Exercise goal: Reproduce the records below exactly, but only between the lines holding "OpenUAS is a" and "Users are permitted", inclusive.

──────

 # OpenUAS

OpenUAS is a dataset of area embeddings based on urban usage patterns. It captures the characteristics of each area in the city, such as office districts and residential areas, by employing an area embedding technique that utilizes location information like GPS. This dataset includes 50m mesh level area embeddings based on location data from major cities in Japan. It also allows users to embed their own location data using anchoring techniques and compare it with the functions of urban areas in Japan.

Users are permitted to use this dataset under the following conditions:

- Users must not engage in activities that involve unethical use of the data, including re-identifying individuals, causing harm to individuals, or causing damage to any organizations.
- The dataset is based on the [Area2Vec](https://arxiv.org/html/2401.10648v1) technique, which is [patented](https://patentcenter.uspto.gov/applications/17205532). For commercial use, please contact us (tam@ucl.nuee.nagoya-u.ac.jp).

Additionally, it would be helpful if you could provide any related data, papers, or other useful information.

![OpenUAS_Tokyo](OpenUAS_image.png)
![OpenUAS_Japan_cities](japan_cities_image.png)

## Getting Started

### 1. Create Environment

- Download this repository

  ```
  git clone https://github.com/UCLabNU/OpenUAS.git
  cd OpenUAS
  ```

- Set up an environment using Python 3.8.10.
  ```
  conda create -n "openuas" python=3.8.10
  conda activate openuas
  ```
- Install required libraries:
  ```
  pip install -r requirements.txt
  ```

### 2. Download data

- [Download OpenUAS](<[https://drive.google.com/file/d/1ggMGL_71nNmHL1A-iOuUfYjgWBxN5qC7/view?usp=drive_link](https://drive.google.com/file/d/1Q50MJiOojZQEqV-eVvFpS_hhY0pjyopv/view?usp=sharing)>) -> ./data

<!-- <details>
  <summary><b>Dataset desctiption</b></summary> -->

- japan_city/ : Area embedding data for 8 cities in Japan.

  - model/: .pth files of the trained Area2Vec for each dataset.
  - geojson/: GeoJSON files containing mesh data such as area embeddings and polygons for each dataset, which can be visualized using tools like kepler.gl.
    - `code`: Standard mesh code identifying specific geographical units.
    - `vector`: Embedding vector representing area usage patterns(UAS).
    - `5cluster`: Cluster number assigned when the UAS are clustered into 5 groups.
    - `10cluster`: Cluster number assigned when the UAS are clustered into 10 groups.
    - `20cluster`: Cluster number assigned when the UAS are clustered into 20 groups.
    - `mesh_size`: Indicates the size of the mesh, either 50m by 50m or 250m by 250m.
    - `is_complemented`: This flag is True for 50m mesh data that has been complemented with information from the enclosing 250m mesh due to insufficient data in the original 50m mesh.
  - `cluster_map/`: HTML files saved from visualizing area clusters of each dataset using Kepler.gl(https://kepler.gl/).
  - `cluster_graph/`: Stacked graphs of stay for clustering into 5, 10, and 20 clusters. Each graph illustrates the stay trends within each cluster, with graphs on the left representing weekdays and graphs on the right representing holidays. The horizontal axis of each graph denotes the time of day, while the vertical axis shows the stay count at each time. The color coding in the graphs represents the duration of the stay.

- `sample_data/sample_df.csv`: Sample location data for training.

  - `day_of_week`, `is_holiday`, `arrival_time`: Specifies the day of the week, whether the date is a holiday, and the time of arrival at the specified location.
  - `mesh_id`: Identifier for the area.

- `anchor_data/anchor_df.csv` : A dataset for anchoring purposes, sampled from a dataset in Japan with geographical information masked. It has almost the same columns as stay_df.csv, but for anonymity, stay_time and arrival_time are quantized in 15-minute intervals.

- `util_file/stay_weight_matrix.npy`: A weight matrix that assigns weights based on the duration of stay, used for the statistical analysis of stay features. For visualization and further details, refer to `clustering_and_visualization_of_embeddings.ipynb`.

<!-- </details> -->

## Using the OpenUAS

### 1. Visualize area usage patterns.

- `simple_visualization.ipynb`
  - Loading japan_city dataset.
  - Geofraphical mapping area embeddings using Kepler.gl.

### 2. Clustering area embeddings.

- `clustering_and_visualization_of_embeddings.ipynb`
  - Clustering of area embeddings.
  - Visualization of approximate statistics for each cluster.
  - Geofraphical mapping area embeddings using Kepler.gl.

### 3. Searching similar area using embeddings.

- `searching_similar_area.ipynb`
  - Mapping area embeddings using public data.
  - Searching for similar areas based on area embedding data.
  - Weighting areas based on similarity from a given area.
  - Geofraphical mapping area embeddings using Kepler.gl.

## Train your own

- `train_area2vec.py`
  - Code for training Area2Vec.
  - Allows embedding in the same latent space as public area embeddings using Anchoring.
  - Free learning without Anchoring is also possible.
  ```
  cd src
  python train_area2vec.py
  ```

──────

Response to the exercise:
OpenUAS is a dataset of area embeddings based on urban usage patterns. It captures the characteristics of each area in the city, such as office districts and residential areas, by employing an area embedding technique that utilizes location information like GPS. This dataset includes 50m mesh level area embeddings based on location data from major cities in Japan. It also allows users to embed their own location data using anchoring techniques and compare it with the functions of urban areas in Japan.

Users are permitted to use this dataset under the following conditions:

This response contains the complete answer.